What is needed = Take the entries below and print only the lines from the one with "Data persistence through" through the one with "on your specifications.", exactly as they stand, both ends included.
Start of Block
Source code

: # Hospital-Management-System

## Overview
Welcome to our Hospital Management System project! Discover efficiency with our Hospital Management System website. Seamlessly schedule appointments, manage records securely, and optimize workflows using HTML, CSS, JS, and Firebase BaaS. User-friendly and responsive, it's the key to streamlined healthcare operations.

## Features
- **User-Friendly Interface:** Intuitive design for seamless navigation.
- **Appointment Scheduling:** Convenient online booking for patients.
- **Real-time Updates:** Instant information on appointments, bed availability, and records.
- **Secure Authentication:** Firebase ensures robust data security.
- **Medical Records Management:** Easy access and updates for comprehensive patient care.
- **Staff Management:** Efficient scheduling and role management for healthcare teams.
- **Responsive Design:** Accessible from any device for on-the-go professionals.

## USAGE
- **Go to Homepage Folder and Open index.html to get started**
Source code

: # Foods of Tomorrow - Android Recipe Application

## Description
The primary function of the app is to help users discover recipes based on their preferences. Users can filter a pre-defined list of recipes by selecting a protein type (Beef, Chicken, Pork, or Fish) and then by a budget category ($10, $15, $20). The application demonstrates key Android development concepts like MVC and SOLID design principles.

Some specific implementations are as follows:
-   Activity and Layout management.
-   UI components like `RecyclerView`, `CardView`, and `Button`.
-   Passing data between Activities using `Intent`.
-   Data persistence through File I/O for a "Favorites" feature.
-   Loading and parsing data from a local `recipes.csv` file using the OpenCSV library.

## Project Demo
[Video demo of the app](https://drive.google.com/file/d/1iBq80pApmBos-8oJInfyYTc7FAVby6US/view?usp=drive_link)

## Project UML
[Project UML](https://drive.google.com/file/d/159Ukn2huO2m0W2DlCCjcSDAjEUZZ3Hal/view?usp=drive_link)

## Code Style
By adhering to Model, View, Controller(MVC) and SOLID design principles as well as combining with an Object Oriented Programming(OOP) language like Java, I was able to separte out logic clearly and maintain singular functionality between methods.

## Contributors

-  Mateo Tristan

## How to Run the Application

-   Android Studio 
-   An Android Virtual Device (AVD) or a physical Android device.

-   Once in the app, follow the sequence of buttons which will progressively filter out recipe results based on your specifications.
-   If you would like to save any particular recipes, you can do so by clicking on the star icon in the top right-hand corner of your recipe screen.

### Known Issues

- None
End of Block
Exercise response =
-   Data persistence through File I/O for a "Favorites" feature.
-   Loading and parsing data from a local `recipes.csv` file using the OpenCSV library.

## Project Demo
[Video demo of the app](https://drive.google.com/file/d/1iBq80pApmBos-8oJInfyYTc7FAVby6US/view?usp=drive_link)

## Project UML
[Project UML](https://drive.google.com/file/d/159Ukn2huO2m0W2DlCCjcSDAjEUZZ3Hal/view?usp=drive_link)

## Code Style
By adhering to Model, View, Controller(MVC) and SOLID design principles as well as combining with an Object Oriented Programming(OOP) language like Java, I was able to separte out logic clearly and maintain singular functionality between methods.

## Contributors

-  Mateo Tristan

## How to Run the Application

-   Android Studio 
-   An Android Virtual Device (AVD) or a physical Android device.

-   Once in the app, follow the sequence of buttons which will progressively filter out recipe results based on your specifications.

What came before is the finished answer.